Une solution cashless permet de mettre en lumière les habitudes et tendances de consom­mation côté parti­ci­pants. Dans une logique d’amélioration continue et d’optimisation de votre organi­sation, c’est un atout précieux !

L’objectif n’est pas d’espionner les parti­ci­pants, ni de les tracer. Loin de l’idée d’un dispo­sitif à la “Big Brother”. En réalité ce ne sont pas les données person­nelles qui sont intéres­santes mais bien les tendances globales qui en découlent. Ce système de traçage est déjà bien connu avec l’utilisation de cartes bancaires, nos téléphones ou encore nos diverses connexions, ce n’est pas nouveau et déjà accepté.

Par exemple, saviez-vous que 20% des parti­ci­pants repré­sentent 80% du chiffre d’affaires d’un événement ? La loi de Pareto est une nouvelle fois vérifiée. Une infor­mation étonnante qui peut valoir le coup d’être exploitée. Il convient peut-être de récom­penser les meilleurs clients pour qu’ils deviennent prescrip­teurs et s’assurer qu’ils reviennent d’une année sur l’autre.

Aussi, saviez-vous que la part des bières spéciales peut repré­senter 40% du chiffre d’affaires des bars ? Une partie des parti­ci­pants sont dans une logique de “consom­mation plaisir” et donc enclins à s’orienter vers les produits premium. Tous ne recherchent pas le meilleur prix. Cela signifie sans doute que votre offre peut être élargie.

Dans certains festivals, l’argent non consommé à la fermeture des portes peut atteindre 25% de montant rechargé total (avant rembour­sement). Ce qui signifie que les festi­va­liers n’ont pas forcément trouvé les produits qu’ils souhai­taient ou que toutes les condi­tions n’étaient pas réunies (météo, espace détente, moment, attente, etc.).

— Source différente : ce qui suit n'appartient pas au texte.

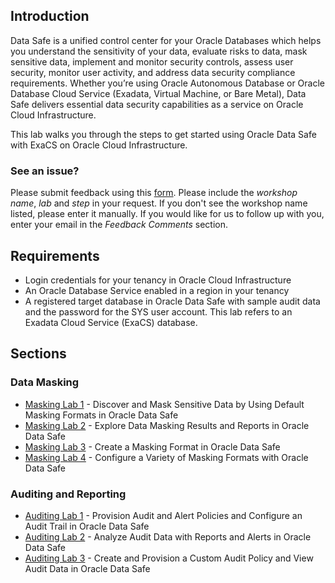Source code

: ## Introduction

Data Safe is a unified control center for your Oracle Databases which helps you understand the sensitivity of your data, evaluate risks to data, mask sensitive data, implement and monitor security controls, assess user security, monitor user activity, and address data security compliance requirements. Whether you’re using Oracle Autonomous Database or Oracle Database Cloud Service (Exadata, Virtual Machine, or Bare Metal), Data Safe delivers essential data security capabilities as a service on Oracle Cloud Infrastructure.

This lab walks you through the steps to get started using Oracle Data Safe with ExaCS on Oracle Cloud Infrastructure. 

### See an issue?
Please submit feedback using this [form](https://apexapps.oracle.com/pls/apex/f?p=133:1:::::P1_FEEDBACK:1). Please include the *workshop name*, *lab* and *step* in your request.  If you don't see the workshop name listed, please enter it manually. If you would like for us to follow up with you, enter your email in the *Feedback Comments* section.
## Requirements

- Login credentials for your tenancy in Oracle Cloud Infrastructure
- An Oracle Database Service enabled in a region in your tenancy
- A registered target database in Oracle Data Safe with sample audit data and the password for the SYS user account. This lab refers to an Exadata Cloud Service (ExaCS) database.


## Sections

### Data Masking
- [Masking Lab 1](?lab=lab-12-1-discover-mask-sensitive-data-by) - Discover and Mask Sensitive Data by Using Default Masking Formats in Oracle Data Safe
- [Masking Lab 2](?lab=lab-12-2-explore-data-masking-results) - Explore Data Masking Results and Reports in Oracle Data Safe
- [Masking Lab 3](?lab=lab-12-3-create-masking-format-oracle-data) - Create a Masking Format in Oracle Data Safe
- [Masking Lab 4](?lab=lab-12-4-configure-variety-masking-formats) - Configure a Variety of Masking Formats with Oracle Data Safe

### Auditing and Reporting
- [Auditing Lab 1](?lab=lab-12-5-provision-audit-alert-policies) - Provision Audit and Alert Policies and Configure an Audit Trail in Oracle Data Safe
- [Auditing Lab 2](?lab=lab-12-6-analyze-audit-data-reports-aler) - Analyze Audit Data with Reports and Alerts in Oracle Data Safe
- [Auditing Lab 3](?lab=lab-12-7-create-provision-custom-audit) - Create and Provision a Custom Audit Policy and View Audit Data in Oracle Data Safe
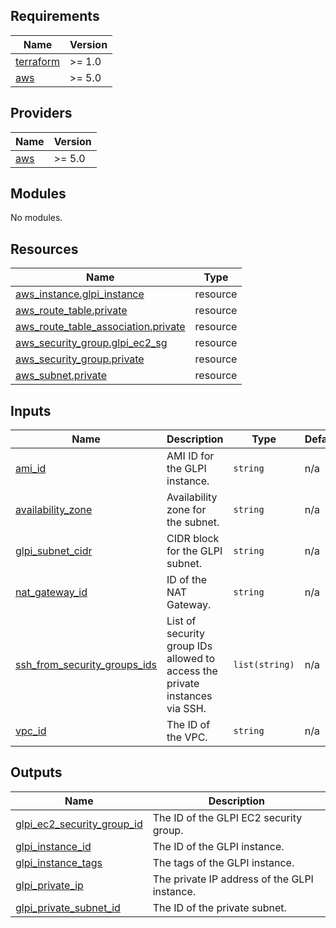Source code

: <!-- BEGIN_TF_DOCS -->
## Requirements

| Name | Version |
|------|---------|
| <a name="requirement_terraform"></a> [terraform](#requirement\_terraform) | >= 1.0 |
| <a name="requirement_aws"></a> [aws](#requirement\_aws) | >= 5.0 |

## Providers

| Name | Version |
|------|---------|
| <a name="provider_aws"></a> [aws](#provider\_aws) | >= 5.0 |

## Modules

No modules.

## Resources

| Name | Type |
|------|------|
| [aws_instance.glpi_instance](https://registry.terraform.io/providers/hashicorp/aws/latest/docs/resources/instance) | resource |
| [aws_route_table.private](https://registry.terraform.io/providers/hashicorp/aws/latest/docs/resources/route_table) | resource |
| [aws_route_table_association.private](https://registry.terraform.io/providers/hashicorp/aws/latest/docs/resources/route_table_association) | resource |
| [aws_security_group.glpi_ec2_sg](https://registry.terraform.io/providers/hashicorp/aws/latest/docs/resources/security_group) | resource |
| [aws_security_group.private](https://registry.terraform.io/providers/hashicorp/aws/latest/docs/resources/security_group) | resource |
| [aws_subnet.private](https://registry.terraform.io/providers/hashicorp/aws/latest/docs/resources/subnet) | resource |

## Inputs

| Name | Description | Type | Default | Required |
|------|-------------|------|---------|:--------:|
| <a name="input_ami_id"></a> [ami\_id](#input\_ami\_id) | AMI ID for the GLPI instance. | `string` | n/a | yes |
| <a name="input_availability_zone"></a> [availability\_zone](#input\_availability\_zone) | Availability zone for the subnet. | `string` | n/a | yes |
| <a name="input_glpi_subnet_cidr"></a> [glpi\_subnet\_cidr](#input\_glpi\_subnet\_cidr) | CIDR block for the GLPI subnet. | `string` | n/a | yes |
| <a name="input_nat_gateway_id"></a> [nat\_gateway\_id](#input\_nat\_gateway\_id) | ID of the NAT Gateway. | `string` | n/a | yes |
| <a name="input_ssh_from_security_groups_ids"></a> [ssh\_from\_security\_groups\_ids](#input\_ssh\_from\_security\_groups\_ids) | List of security group IDs allowed to access the private instances via SSH. | `list(string)` | n/a | yes |
| <a name="input_vpc_id"></a> [vpc\_id](#input\_vpc\_id) | The ID of the VPC. | `string` | n/a | yes |

## Outputs

| Name | Description |
|------|-------------|
| <a name="output_glpi_ec2_security_group_id"></a> [glpi\_ec2\_security\_group\_id](#output\_glpi\_ec2\_security\_group\_id) | The ID of the GLPI EC2 security group. |
| <a name="output_glpi_instance_id"></a> [glpi\_instance\_id](#output\_glpi\_instance\_id) | The ID of the GLPI instance. |
| <a name="output_glpi_instance_tags"></a> [glpi\_instance\_tags](#output\_glpi\_instance\_tags) | The tags of the GLPI instance. |
| <a name="output_glpi_private_ip"></a> [glpi\_private\_ip](#output\_glpi\_private\_ip) | The private IP address of the GLPI instance. |
| <a name="output_glpi_private_subnet_id"></a> [glpi\_private\_subnet\_id](#output\_glpi\_private\_subnet\_id) | The ID of the private subnet. |
<!-- END_TF_DOCS -->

Nous parlions des tendances et habitudes de consom­mation lors d’un workshop dédié au MaMA 2017, retrouvez le podcast ici.

Optimisez les temps de consommation et votre offre

Après avoir observé et identifié les tendances de consom­mation du public, il convient d’y apporter des réponses convain­cantes. Il ne s’agit pas forcément de vendre plus mais de vendre mieux !

Voici quelques pistes de réflexion :

Rendre automatique le rechargement

Proposer le rechar­gement automa­tique aux parti­ci­pants peut être un moyen de rendre encore plus fluide le dispo­sitif cashless. De cette manière, plus de risque de ne pas avoir assez d’argent pour acheter le dernier t-shirt aux couleurs de l’édition.

Proposer des produits d’appel

On l’a vu précé­demment, les parti­ci­pants ne se tournent pas tous vers les articles les moins chers, et pourtant l’existence de produits d’appel est primor­diale pour struc­turer une offre équilibrée.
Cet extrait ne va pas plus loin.